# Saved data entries

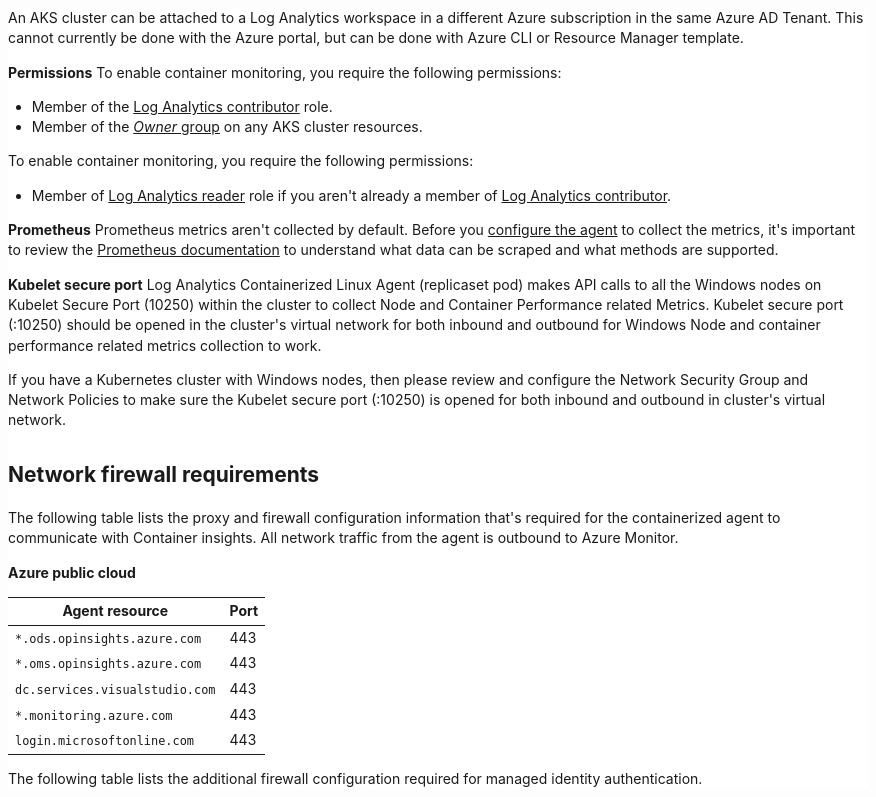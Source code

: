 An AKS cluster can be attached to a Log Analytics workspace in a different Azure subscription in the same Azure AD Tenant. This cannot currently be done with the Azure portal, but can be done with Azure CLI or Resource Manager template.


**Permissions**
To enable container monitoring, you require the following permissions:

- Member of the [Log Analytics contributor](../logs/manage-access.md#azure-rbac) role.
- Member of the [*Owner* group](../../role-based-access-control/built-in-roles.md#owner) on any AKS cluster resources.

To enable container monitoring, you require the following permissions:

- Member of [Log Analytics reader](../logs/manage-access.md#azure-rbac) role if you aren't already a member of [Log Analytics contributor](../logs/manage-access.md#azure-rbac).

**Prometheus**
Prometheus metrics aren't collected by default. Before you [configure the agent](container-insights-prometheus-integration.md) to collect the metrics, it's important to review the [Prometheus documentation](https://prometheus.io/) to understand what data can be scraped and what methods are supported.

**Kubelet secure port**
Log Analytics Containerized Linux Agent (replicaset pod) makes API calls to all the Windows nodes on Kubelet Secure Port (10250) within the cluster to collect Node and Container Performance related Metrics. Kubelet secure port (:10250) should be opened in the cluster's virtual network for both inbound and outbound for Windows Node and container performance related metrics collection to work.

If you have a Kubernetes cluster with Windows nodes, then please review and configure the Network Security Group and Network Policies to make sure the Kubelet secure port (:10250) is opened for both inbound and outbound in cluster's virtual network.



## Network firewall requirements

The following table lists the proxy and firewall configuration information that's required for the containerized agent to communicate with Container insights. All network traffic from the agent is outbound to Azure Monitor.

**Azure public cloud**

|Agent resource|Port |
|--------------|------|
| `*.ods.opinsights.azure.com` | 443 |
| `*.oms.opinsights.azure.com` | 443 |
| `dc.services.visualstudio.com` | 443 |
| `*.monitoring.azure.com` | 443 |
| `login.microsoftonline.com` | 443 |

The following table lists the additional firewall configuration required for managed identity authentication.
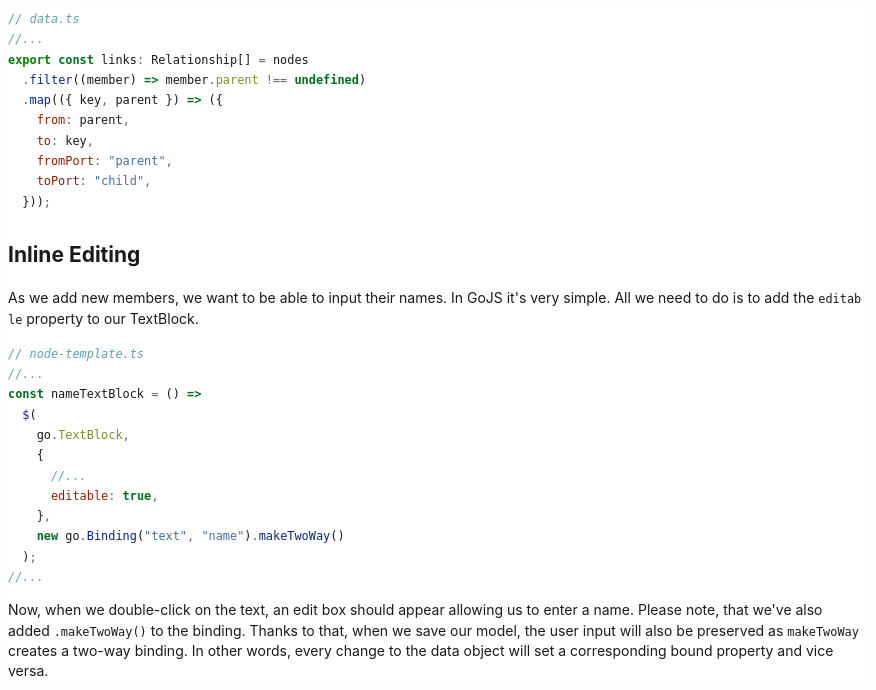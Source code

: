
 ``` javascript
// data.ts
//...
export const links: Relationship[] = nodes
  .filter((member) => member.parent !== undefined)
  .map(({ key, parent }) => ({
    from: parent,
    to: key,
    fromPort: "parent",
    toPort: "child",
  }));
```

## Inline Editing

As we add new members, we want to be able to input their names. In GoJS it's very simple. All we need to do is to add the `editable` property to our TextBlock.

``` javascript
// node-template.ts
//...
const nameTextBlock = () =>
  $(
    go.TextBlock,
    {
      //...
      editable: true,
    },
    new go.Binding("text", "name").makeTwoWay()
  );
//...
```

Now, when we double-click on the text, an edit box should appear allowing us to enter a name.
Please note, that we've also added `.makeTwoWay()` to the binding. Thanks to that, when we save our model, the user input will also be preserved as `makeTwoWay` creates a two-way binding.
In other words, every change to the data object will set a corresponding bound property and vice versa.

# Exercise objective
The line containing "As we add new" opens the range, and the last line of the entries closes it; copy that range exactly.

# Task answer
As we add new members, we want to be able to input their names. In GoJS it's very simple. All we need to do is to add the `editable` property to our TextBlock.

``` javascript
// node-template.ts
//...
const nameTextBlock = () =>
  $(
    go.TextBlock,
    {
      //...
      editable: true,
    },
    new go.Binding("text", "name").makeTwoWay()
  );
//...
```

Now, when we double-click on the text, an edit box should appear allowing us to enter a name.
Please note, that we've also added `.makeTwoWay()` to the binding. Thanks to that, when we save our model, the user input will also be preserved as `makeTwoWay` creates a two-way binding.
In other words, every change to the data object will set a corresponding bound property and vice versa.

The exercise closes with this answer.